= Teresa Borràs i Fornell =

Catalan composer and pianist (1923–2010)

Teresa Borrás Fornell (July 30, 1923 in Manresa – July 18, 2010 in Mataró) was a Catalan composer, music teacher and pianist.

==Biography==
Borràs began her musical studies at age eight at the Liceo Conservatory in Barcelona, where she studied piano, harmony and guitar. Teachers she studied with included Molinari, Agosti and Vito Frazzi. Later she studied harmony, counterpoint and composition with Cristòfor Taltabul.

In 1950 she received a scholarship to study at the Accademia Chigiana of Siena (Italy), and received the scholarship again two years later. At this Academy, she received a grant to study master classes in composition and later studied two courses of Frazzi harpsichord in the Conservatory of Barcelona. In Siena she learned to play unusual instruments like the harpsichord and the harp, which added to her knowledge of piano and guitar.

In 1979 she was awarded the Summer School Fellowship for Composition "Music in Compostela" in the class of Rodolfo Halffter.

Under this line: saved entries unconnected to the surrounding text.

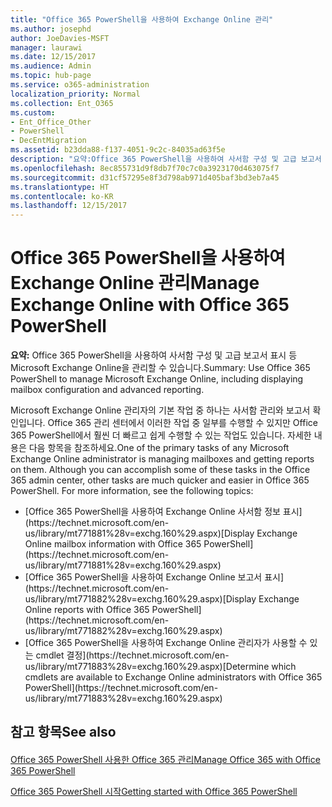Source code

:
 ```yaml
---
title: "Office 365 PowerShell을 사용하여 Exchange Online 관리"
ms.author: josephd
author: JoeDavies-MSFT
manager: laurawi
ms.date: 12/15/2017
ms.audience: Admin
ms.topic: hub-page
ms.service: o365-administration
localization_priority: Normal
ms.collection: Ent_O365
ms.custom:
- Ent_Office_Other
- PowerShell
- DecEntMigration
ms.assetid: b23dda88-f137-4051-9c2c-84035ad63f5e
description: "요약:Office 365 PowerShell을 사용하여 사서함 구성 및 고급 보고서 표시 등 Microsoft Exchange Online을 관리할 수 있습니다."
ms.openlocfilehash: 8ec855731d9f8db7f70c7c0a3923170d463075f7
ms.sourcegitcommit: d31cf57295e8f3d798ab971d405baf3bd3eb7a45
ms.translationtype: HT
ms.contentlocale: ko-KR
ms.lasthandoff: 12/15/2017
---
```

# <a name="manage-exchange-online-with-office-365-powershell"></a><span data-ttu-id="069b5-103">Office 365 PowerShell을 사용하여 Exchange Online 관리</span><span class="sxs-lookup"><span data-stu-id="069b5-103">Manage Exchange Online with Office 365 PowerShell</span></span>

 <span data-ttu-id="069b5-104">**요약:** Office 365 PowerShell을 사용하여 사서함 구성 및 고급 보고서 표시 등 Microsoft Exchange Online을 관리할 수 있습니다.</span><span class="sxs-lookup"><span data-stu-id="069b5-104">Summary: Use Office 365 PowerShell to manage Microsoft Exchange Online, including displaying mailbox configuration and advanced reporting.</span></span>
  
<span data-ttu-id="069b5-p101">Microsoft Exchange Online 관리자의 기본 작업 중 하나는 사서함 관리와 보고서 확인입니다. Office 365 관리 센터에서 이러한 작업 중 일부를 수행할 수 있지만 Office 365 PowerShell에서 훨씬 더 빠르고 쉽게 수행할 수 있는 작업도 있습니다. 자세한 내용은 다음 항목을 참조하세요.</span><span class="sxs-lookup"><span data-stu-id="069b5-p101">One of the primary tasks of any Microsoft Exchange Online administrator is managing mailboxes and getting reports on them. Although you can accomplish some of these tasks in the Office 365 admin center, other tasks are much quicker and easier in Office 365 PowerShell. For more information, see the following topics:</span></span>
  
- <span data-ttu-id="069b5-108">
  [Office 365 PowerShell을 사용하여 Exchange Online 사서함 정보 표시](https://technet.microsoft.com/en-us/library/mt771881%28v=exchg.160%29.aspx)</span><span class="sxs-lookup"><span data-stu-id="069b5-108">[Display Exchange Online mailbox information with Office 365 PowerShell](https://technet.microsoft.com/en-us/library/mt771881%28v=exchg.160%29.aspx)</span></span>
    
- <span data-ttu-id="069b5-109">
  [Office 365 PowerShell을 사용하여 Exchange Online 보고서 표시](https://technet.microsoft.com/en-us/library/mt771882%28v=exchg.160%29.aspx)</span><span class="sxs-lookup"><span data-stu-id="069b5-109">[Display Exchange Online reports with Office 365 PowerShell](https://technet.microsoft.com/en-us/library/mt771882%28v=exchg.160%29.aspx)</span></span>
    
- <span data-ttu-id="069b5-110">
  [Office 365 PowerShell을 사용하여 Exchange Online 관리자가 사용할 수 있는 cmdlet 결정](https://technet.microsoft.com/en-us/library/mt771883%28v=exchg.160%29.aspx)</span><span class="sxs-lookup"><span data-stu-id="069b5-110">[Determine which cmdlets are available to Exchange Online administrators with Office 365 PowerShell](https://technet.microsoft.com/en-us/library/mt771883%28v=exchg.160%29.aspx)</span></span>
    
## <a name="see-also"></a><span data-ttu-id="069b5-111">참고 항목</span><span class="sxs-lookup"><span data-stu-id="069b5-111">See also</span></span>

#### 

[<span data-ttu-id="069b5-112">Office 365 PowerShell 사용한 Office 365 관리</span><span class="sxs-lookup"><span data-stu-id="069b5-112">Manage Office 365 with Office 365 PowerShell</span></span>](manage-office-365-with-office-365-powershell.md)
  
[<span data-ttu-id="069b5-113">Office 365 PowerShell 시작</span><span class="sxs-lookup"><span data-stu-id="069b5-113">Getting started with Office 365 PowerShell</span></span>](getting-started-with-office-365-powershell.md)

In 1997 she was awarded the "Caterina Albert i Paradis" prize. Between 1947 and 1953, she was a concert pianist. For seven years she was professor of piano and guitar at the Municipal Music School of Manresa, was also a professor of piano and harmony at the Music School of Mataró (subsidiary of the Lyceum) and later a professor at the Institute Alexandre Satorras.

Borràs released three albums of recorded works. Her compositions are unconventional in style, characterized by a unique combination of instruments and original structure. After retiring from academic life, Teresa Borràs continued composing and playing as a concert pianist.

==Work==

Selected works include:

- Six Preludes Op. 67-13, 21 minutes, Piano, premiered at T. Borràs
- Ten Confluences Op. 75, Piano premiere: T. Borràs
- Six Studies Op. 76. 14 minutes, (1983) Piano, premiered at T. Borràs. Barcelona, 1985.
- Scherzetto (1979) 4 minutes, Piano premiere: T. Borràs.
- Toccata Op. 77 6 minutes 2 seconds, Piano, premiered at T. Borràs.
- Cloud Op. 83 (1983) 5 minutes 1 seconds, Piano.
- Far (1983) 2 minutes 02 seconds, Piano premiere: T. Borràs.
- Sardana (1985) 2 minutes, Piano premiere: T. Borràs
- 1,2,3 Preludes (1970) Op 46, 35 minutes, Harp.
- Three Danzas Españolas Op.48 (1970) Harp, 20 minutes, premiere, Madrid 1995.
- Landscape (1972) Op. 53 6 minutes, Harp
- Six Danzas (1954) Guitar Op. 7, 20 minutes, premiere: Alaska University, 1993.
- Six Studies oboe solo (1993).
- Tiento (1993) Op. 125. Guitar.5.
- Two pieces for Carillon, Carillon 12 minutes, premiere: Carillon
- Generalitat.1994.
- Trio (1992) 14 Op. 112 flute, clarinet, bassoon.
- Morning (Sardana) 8. Op.113. clarinet, basset-horn, piano. Release: Trio Werher Barcelona.
- Cuttings (1995) Op. 141-8. 2 trumpets, 2 trombones.
- Labyrinth (.129 1994 Op. , 6 minutes, bassoon, piano.
- Quartet (1991) Op. 103 12 minutes, 2 violins, viola, cello.
- Five Thumbnails Op. 142 (1995) 12 minutes, 4 clarinets
- Concerto Op. 64 (1975) 25 minutes, 2 solo flute, string orchestra, premiered *Chamber Orchestra Engelberg. Peñíscola 1990.
- Concerto Op. 65 (1976) 25 minutes, solo bassoon, string orchestra.
- Rondo (1990) Op. 100, 10 minutes, String orchestra. Premiere: Chamber Orchestra of the Emporda, Barcelona
- Oreo Op. 29 (1967) Sardana, premiere: Barcelona (Barcelona verse 1973)
- Burriac Op. 30 (1967) Sardana, premiere: Barcelona.
- Concerto Op. 106 (1992) 22 minutes, solo viola and string orchestra.
- Concerto Op. 116 (1994) 20 minutes, solo English horn and string orchestra.
- Concerto Op. 122 (1993) 16 minutes 1 second, clarinet and basset-horn soloist, orchestra Cora.